Cell Phone Courtesy Month

Cell Phone Courtesy Month

International etiquette expert Jacqueline Whitmore founded Cell Phone Courtesy Month in 2002 as a way to get people to become aware of their cell phone use and respectful of their surroundings.

Do you practice the following tips?

  • Be private. Don’t discuss private or confidential information in public.
  • Put it on vibrate. When at places such as religious services, meetings, restaurants, theaters or sporting events, put your phone on silent or vibrate so that it doesn’t cause a disruption.
  • Don’t yell. When you’re on the phone, talk at a normal volume.
  • Follow the rules. Pay attention to posted signs and instructions that restrict phone use, such as hospitals or airplanes.
  • Excuse yourself. If you are expecting a call, let the people you’re with know it.
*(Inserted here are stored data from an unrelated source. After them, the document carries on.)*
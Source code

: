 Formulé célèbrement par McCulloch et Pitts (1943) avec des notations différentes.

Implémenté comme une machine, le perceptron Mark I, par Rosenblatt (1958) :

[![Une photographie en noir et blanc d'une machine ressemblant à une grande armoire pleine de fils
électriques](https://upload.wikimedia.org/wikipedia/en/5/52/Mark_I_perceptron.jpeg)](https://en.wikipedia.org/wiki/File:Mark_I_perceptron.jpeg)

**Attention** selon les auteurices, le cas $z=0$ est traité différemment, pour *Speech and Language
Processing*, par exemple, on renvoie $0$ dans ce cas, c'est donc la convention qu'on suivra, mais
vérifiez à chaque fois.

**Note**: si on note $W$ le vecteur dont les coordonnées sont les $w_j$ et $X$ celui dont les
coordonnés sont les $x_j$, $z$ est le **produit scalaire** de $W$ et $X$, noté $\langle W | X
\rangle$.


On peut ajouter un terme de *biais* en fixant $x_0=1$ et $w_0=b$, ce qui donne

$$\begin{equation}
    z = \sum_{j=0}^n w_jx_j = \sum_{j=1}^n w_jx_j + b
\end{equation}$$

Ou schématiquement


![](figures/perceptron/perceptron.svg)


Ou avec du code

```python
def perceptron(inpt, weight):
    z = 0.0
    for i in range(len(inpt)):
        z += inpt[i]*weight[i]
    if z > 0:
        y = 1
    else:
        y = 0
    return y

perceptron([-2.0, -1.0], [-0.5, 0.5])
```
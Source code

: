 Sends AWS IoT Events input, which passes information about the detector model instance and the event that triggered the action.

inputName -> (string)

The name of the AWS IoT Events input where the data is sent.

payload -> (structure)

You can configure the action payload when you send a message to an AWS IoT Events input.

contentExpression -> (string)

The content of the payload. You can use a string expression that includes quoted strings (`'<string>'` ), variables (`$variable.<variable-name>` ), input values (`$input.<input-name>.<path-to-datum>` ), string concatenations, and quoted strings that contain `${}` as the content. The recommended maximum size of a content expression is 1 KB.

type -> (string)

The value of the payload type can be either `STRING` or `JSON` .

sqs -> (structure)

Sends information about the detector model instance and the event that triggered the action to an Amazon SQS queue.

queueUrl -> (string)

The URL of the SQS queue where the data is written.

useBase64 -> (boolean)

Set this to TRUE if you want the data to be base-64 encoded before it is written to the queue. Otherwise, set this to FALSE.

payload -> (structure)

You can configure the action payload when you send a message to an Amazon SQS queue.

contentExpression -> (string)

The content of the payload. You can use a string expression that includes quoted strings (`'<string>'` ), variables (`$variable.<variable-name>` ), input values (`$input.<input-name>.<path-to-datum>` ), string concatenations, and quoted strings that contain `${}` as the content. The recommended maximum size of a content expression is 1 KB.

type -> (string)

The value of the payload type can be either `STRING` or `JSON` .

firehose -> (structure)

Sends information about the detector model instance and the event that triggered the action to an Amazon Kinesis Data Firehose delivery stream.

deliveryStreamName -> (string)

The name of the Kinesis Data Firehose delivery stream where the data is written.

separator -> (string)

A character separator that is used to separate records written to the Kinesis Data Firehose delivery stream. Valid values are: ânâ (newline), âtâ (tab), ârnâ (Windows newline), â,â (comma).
When the call comes, excuse yourself politely.
  • Watch and listen discreetly. If you’re planning to stream video or listen to music on your cellphone, make sure you adjust the volume accordingly or wear earphones.
  • Help out others. Use your cellphone to help others in times of emergency.
  • Don’t combine driving. Use a hands-free device if driving and don’t answer calls while in heavy traffic or in hazardous driving conditions. Don’t text and drive and always make safety the highest priority.

I never touch my phone while driving after seeing the movie Seven Pounds—a story of a man who carelessly sends a text message while driving and veers across the center line into oncoming traffic and causes a multi-car crash in which six strangers and his fiancée die.